• ASSIGNMENT:
Within these entries, which lines include the string "speed"? Copy each one.

(Dataset records)
--------------------

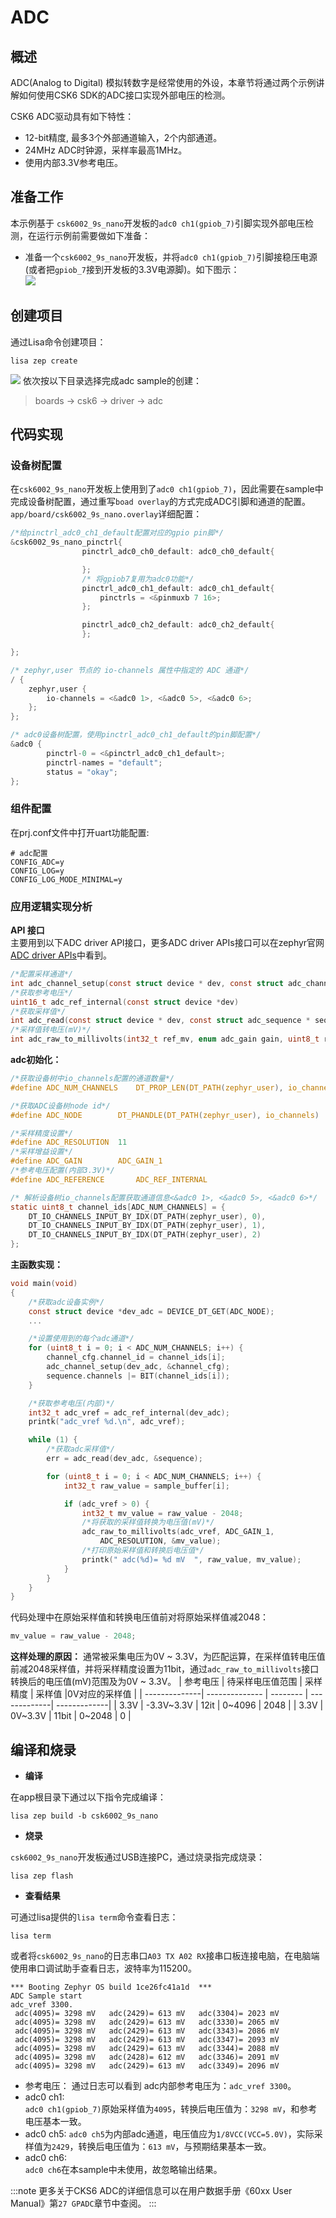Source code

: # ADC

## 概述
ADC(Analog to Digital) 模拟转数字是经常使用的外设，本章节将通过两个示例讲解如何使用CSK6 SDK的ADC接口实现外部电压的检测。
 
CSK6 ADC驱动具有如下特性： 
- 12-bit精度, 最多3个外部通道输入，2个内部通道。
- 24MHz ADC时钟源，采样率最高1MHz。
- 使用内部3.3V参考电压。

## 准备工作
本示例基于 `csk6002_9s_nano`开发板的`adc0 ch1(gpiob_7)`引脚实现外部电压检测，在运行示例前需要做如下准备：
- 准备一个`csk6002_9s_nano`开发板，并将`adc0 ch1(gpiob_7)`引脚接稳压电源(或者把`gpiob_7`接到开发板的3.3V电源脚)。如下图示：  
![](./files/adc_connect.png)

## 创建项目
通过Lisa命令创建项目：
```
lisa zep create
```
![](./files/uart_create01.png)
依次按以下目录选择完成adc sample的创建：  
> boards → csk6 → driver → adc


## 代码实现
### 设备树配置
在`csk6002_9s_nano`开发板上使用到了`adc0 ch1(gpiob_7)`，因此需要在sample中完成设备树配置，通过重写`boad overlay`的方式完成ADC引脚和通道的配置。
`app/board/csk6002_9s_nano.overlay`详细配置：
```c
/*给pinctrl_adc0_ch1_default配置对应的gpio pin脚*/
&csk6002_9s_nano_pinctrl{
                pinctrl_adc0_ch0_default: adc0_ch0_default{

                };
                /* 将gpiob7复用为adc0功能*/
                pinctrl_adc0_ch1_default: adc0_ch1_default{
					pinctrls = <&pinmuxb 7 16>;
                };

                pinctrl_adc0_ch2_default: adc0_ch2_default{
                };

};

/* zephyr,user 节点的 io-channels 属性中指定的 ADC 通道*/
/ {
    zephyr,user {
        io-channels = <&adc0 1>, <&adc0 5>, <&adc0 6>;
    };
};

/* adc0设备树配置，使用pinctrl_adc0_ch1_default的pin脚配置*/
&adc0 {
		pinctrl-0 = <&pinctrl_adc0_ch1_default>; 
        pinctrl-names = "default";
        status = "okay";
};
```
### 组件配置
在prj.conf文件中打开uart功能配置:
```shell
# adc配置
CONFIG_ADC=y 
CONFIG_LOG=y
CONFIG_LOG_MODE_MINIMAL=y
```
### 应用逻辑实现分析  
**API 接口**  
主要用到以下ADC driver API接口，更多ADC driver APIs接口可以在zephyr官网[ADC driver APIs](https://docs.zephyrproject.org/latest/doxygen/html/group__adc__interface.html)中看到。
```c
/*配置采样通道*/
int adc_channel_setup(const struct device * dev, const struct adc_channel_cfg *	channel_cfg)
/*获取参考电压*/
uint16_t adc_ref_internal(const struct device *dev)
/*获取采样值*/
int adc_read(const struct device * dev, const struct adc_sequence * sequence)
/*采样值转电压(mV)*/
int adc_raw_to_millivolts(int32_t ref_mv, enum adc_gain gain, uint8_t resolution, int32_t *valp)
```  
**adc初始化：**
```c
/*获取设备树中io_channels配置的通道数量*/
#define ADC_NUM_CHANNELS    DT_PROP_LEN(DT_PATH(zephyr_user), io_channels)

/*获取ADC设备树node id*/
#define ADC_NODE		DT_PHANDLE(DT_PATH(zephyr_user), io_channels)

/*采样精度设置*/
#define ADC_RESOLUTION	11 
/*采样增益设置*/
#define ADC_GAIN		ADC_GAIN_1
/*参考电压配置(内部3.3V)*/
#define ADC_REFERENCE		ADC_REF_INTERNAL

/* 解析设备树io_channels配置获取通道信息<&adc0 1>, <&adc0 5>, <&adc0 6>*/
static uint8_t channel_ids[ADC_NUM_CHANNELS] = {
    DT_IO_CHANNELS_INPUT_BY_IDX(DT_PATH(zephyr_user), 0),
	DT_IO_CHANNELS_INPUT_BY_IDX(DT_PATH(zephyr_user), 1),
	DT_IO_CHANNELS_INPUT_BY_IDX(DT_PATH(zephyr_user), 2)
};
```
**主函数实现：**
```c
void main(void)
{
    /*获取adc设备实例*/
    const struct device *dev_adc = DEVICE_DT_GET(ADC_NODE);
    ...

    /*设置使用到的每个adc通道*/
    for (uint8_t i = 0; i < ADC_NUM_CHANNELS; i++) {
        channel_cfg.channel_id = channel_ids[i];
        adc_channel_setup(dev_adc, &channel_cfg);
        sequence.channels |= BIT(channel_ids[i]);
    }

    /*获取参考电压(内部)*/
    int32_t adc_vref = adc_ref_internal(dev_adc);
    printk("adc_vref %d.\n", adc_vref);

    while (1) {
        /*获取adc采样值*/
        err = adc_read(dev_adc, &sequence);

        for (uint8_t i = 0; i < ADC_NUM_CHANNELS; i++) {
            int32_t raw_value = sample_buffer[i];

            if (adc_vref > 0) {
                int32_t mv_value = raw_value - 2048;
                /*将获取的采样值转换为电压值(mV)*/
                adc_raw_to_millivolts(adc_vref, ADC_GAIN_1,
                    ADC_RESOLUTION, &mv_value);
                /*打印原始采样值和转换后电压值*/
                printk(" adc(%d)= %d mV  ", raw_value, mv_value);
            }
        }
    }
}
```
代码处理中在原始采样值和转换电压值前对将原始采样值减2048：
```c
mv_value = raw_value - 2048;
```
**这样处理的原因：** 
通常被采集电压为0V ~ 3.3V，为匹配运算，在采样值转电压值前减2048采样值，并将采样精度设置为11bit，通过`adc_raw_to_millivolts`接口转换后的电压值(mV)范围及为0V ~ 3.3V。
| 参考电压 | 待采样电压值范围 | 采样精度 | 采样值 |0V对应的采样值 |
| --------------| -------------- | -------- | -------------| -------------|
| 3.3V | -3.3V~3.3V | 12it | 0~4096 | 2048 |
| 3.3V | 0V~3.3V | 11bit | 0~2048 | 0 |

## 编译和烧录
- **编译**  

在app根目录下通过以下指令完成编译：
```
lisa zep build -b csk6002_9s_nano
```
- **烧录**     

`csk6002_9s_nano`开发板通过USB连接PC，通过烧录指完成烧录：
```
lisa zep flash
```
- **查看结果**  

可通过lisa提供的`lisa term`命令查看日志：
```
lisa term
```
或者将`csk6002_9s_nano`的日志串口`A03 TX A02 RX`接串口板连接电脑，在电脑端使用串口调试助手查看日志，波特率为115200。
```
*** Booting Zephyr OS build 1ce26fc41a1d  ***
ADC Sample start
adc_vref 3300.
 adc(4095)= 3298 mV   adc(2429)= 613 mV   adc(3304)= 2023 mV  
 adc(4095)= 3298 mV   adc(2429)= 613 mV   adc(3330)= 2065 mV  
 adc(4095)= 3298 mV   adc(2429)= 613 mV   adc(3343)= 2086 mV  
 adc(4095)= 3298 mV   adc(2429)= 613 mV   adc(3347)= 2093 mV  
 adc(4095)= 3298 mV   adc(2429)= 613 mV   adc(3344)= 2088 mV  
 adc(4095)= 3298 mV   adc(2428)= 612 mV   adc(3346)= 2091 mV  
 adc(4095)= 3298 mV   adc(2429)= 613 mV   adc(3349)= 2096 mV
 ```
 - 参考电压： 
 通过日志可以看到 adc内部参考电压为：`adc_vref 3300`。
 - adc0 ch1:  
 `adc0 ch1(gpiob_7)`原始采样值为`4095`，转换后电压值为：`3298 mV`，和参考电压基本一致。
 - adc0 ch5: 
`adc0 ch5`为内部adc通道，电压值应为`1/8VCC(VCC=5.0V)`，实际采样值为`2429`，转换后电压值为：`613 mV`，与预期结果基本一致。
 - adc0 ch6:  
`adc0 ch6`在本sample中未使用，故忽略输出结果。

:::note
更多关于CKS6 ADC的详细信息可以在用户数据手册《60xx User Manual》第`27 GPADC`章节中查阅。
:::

--------------------

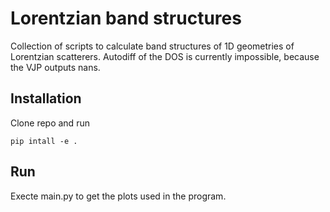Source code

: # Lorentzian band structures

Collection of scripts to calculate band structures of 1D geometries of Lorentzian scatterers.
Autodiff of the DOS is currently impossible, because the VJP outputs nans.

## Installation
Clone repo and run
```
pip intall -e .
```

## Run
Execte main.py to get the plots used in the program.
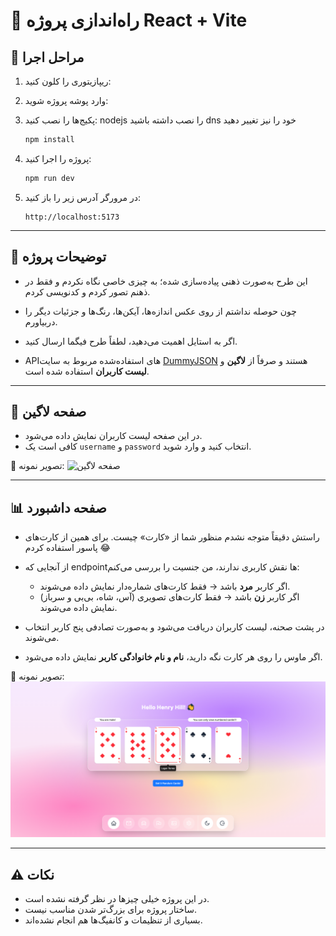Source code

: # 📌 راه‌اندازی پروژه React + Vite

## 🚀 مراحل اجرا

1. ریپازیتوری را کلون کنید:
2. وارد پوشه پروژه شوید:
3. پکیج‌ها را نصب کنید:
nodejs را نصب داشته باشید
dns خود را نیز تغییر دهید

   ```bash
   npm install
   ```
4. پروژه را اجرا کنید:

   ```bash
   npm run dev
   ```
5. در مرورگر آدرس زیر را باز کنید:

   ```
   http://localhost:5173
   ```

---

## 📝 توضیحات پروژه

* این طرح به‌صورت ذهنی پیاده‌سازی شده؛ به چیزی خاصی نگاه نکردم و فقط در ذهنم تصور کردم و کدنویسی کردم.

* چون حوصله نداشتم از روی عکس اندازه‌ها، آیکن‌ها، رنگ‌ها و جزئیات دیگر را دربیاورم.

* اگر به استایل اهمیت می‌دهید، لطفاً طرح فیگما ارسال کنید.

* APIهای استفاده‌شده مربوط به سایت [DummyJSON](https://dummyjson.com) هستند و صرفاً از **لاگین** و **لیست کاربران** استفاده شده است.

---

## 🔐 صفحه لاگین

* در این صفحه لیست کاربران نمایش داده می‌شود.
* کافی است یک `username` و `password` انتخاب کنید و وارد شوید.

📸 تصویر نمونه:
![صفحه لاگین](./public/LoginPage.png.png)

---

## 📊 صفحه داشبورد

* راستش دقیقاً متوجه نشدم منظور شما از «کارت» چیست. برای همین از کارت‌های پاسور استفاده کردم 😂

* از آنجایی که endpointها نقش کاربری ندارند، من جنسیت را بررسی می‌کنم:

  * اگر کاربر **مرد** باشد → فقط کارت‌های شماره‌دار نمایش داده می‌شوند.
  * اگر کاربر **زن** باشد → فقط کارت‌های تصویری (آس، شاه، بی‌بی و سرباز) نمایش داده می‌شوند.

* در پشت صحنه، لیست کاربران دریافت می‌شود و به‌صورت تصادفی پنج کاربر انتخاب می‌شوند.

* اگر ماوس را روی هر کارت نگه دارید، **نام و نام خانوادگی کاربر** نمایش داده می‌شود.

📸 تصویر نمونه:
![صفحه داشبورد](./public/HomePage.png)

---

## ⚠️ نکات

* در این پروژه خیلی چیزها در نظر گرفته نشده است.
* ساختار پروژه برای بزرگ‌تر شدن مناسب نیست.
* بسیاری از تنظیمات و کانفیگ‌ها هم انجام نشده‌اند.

--------------------

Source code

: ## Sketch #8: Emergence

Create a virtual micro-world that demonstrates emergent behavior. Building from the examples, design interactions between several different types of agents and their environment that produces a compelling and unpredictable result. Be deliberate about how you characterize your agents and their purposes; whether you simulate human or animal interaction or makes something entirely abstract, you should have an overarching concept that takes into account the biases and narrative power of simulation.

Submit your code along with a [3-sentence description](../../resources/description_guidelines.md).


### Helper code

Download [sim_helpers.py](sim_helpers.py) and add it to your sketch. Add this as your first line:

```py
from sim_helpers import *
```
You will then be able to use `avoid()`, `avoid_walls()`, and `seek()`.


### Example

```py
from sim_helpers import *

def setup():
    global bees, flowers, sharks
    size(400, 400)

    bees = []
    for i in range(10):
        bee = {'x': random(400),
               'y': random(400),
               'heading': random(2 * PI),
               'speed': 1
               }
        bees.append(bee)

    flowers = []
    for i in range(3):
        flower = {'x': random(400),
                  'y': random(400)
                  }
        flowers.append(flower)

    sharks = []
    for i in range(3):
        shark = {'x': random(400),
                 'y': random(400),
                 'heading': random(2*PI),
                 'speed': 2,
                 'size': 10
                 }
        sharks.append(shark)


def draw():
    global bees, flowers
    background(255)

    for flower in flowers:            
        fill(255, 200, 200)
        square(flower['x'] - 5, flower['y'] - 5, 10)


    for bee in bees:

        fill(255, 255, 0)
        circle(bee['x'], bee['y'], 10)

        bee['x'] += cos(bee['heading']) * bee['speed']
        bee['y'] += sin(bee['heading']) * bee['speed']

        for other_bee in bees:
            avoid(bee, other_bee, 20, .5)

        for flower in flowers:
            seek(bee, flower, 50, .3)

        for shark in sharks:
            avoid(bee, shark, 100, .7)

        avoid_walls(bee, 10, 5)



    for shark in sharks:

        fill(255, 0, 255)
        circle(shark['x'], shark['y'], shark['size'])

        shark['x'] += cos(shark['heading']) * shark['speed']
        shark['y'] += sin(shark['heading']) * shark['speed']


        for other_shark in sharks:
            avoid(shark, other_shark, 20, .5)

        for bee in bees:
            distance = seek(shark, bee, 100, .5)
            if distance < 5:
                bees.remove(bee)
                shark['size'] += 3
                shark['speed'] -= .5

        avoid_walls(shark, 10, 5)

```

--------------------

• EXERCISE RESULT:
               'speed': 1
                 'speed': 2,
        bee['x'] += cos(bee['heading']) * bee['speed']
        bee['y'] += sin(bee['heading']) * bee['speed']
        shark['x'] += cos(shark['heading']) * shark['speed']
        shark['y'] += sin(shark['heading']) * shark['speed']
                shark['speed'] -= .5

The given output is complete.